The required result is the exact run of lines beginning at the one containing "Please refer the" and ending at the last line of the entries.
(SUPPLIED RECORDS)
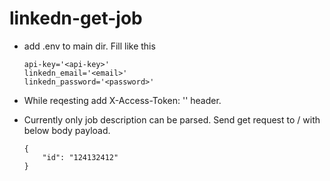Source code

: # linkedn-get-job

- add .env to main dir. Fill like this

      api-key='<api-key>'
      linkedn_email='<email>'
      linkedn_password='<password>'
      
- While reqesting add X-Access-Token: '<api-key>' header.

- Currently only job description can be parsed. Send get request to / with below body payload.

      {
          "id": "124132412" 
      }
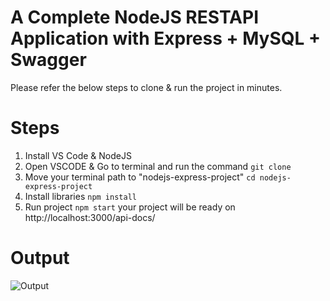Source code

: # A Complete NodeJS RESTAPI Application with Express + MySQL + Swagger

Please refer the below steps to clone & run the project in minutes.

# Steps

1. Install VS Code & NodeJS
2. Open VSCODE & Go to terminal and run the command
   `git clone `
3. Move your terminal path to "nodejs-express-project"
   `cd nodejs-express-project`
4. Install libraries
   `npm install`
5. Run project
   `npm start`
   your project will be ready on http://localhost:3000/api-docs/

# Output

<img src="/output.gif" alt="Output"/>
(End SUPPLIED RECORDS)
YOUR RESPONSE -
Please refer the below steps to clone & run the project in minutes.

# Steps

1. Install VS Code & NodeJS
2. Open VSCODE & Go to terminal and run the command
   `git clone `
3. Move your terminal path to "nodejs-express-project"
   `cd nodejs-express-project`
4. Install libraries
   `npm install`
5. Run project
   `npm start`
   your project will be ready on http://localhost:3000/api-docs/

# Output

<img src="/output.gif" alt="Output"/>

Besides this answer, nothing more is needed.